WHAT YOU ARE ASKED TO DO —
Copy out each line of the material that includes the word "const".

[[ SOURCE RECORDS, beginning ]]

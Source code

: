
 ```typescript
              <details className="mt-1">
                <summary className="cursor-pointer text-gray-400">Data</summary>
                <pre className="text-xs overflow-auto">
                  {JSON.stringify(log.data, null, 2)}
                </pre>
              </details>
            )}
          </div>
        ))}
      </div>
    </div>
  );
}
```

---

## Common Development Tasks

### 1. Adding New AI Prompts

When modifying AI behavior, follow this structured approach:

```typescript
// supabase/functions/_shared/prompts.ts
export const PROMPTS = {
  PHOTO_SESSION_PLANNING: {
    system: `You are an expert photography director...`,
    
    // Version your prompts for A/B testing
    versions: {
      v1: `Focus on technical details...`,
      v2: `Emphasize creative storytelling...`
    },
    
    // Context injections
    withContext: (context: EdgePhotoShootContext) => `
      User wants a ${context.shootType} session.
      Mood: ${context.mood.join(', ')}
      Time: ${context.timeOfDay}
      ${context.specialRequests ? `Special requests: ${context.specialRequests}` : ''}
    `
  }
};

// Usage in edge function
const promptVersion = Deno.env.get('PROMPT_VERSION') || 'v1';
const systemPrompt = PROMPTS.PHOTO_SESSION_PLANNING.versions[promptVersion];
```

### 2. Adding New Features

[[ SOURCE RECORDS, end ]]

TASK OUTPUT —
export const PROMPTS = {
const promptVersion = Deno.env.get('PROMPT_VERSION') || 'v1';
const systemPrompt = PROMPTS.PHOTO_SESSION_PLANNING.versions[promptVersion];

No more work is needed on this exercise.